Which lines in the records below contain the word "równomiernego"? Return each of them.

[Collection entries]
· · · · ·

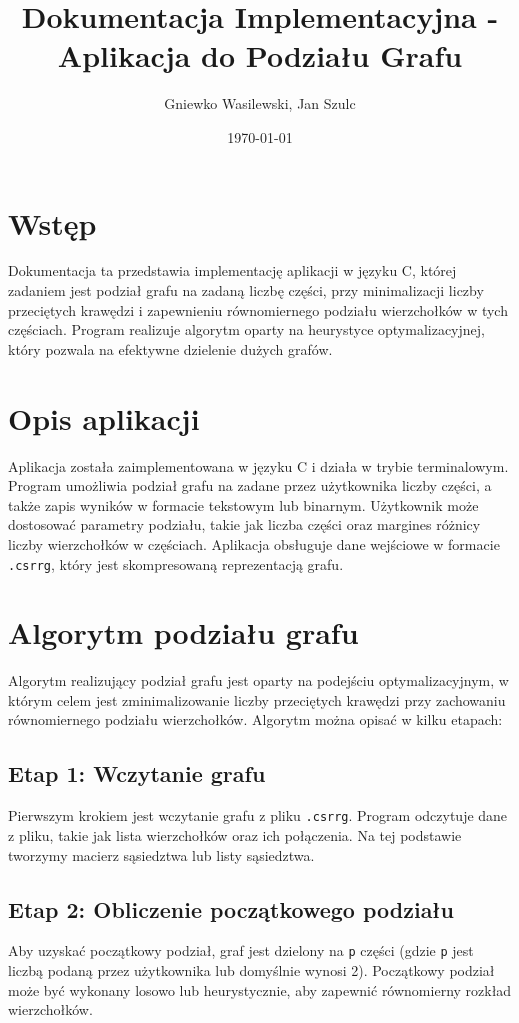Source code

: \documentclass[a4paper,12pt]{article}
\title{Dokumentacja Implementacyjna - Aplikacja do Podziału Grafu}
\author{Gniewko Wasilewski, Jan Szulc}
\date{\today}
\begin{document}
\maketitle

\section{Wstęp}
Dokumentacja ta przedstawia implementację aplikacji w języku C, której zadaniem jest podział grafu na zadaną liczbę części, przy minimalizacji liczby przeciętych krawędzi i zapewnieniu równomiernego podziału wierzchołków w tych częściach. Program realizuje algorytm oparty na heurystyce optymalizacyjnej, który pozwala na efektywne dzielenie dużych grafów.

\section{Opis aplikacji}

Aplikacja została zaimplementowana w języku C i działa w trybie terminalowym. Program umożliwia podział grafu na zadane przez użytkownika liczby części, a także zapis wyników w formacie tekstowym lub binarnym. Użytkownik może dostosować parametry podziału, takie jak liczba części oraz margines różnicy liczby wierzchołków w częściach. Aplikacja obsługuje dane wejściowe w formacie \texttt{.csrrg}, który jest skompresowaną reprezentacją grafu.

\section{Algorytm podziału grafu}

Algorytm realizujący podział grafu jest oparty na podejściu optymalizacyjnym, w którym celem jest zminimalizowanie liczby przeciętych krawędzi przy zachowaniu równomiernego podziału wierzchołków. Algorytm można opisać w kilku etapach:

\subsection{Etap 1: Wczytanie grafu}
Pierwszym krokiem jest wczytanie grafu z pliku \texttt{.csrrg}. Program odczytuje dane z pliku, takie jak lista wierzchołków oraz ich połączenia. Na tej podstawie tworzymy macierz sąsiedztwa lub listy sąsiedztwa.

\subsection{Etap 2: Obliczenie początkowego podziału}
Aby uzyskać początkowy podział, graf jest dzielony na \texttt{p} części (gdzie \texttt{p} jest liczbą podaną przez użytkownika lub domyślnie wynosi 2). Początkowy podział może być wykonany losowo lub heurystycznie, aby zapewnić równomierny rozkład wierzchołków.
\end{document}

· · · · ·

* [Answer to the problem]:
Dokumentacja ta przedstawia implementację aplikacji w języku C, której zadaniem jest podział grafu na zadaną liczbę części, przy minimalizacji liczby przeciętych krawędzi i zapewnieniu równomiernego podziału wierzchołków w tych częściach. Program realizuje algorytm oparty na heurystyce optymalizacyjnej, który pozwala na efektywne dzielenie dużych grafów.
Algorytm realizujący podział grafu jest oparty na podejściu optymalizacyjnym, w którym celem jest zminimalizowanie liczby przeciętych krawędzi przy zachowaniu równomiernego podziału wierzchołków. Algorytm można opisać w kilku etapach:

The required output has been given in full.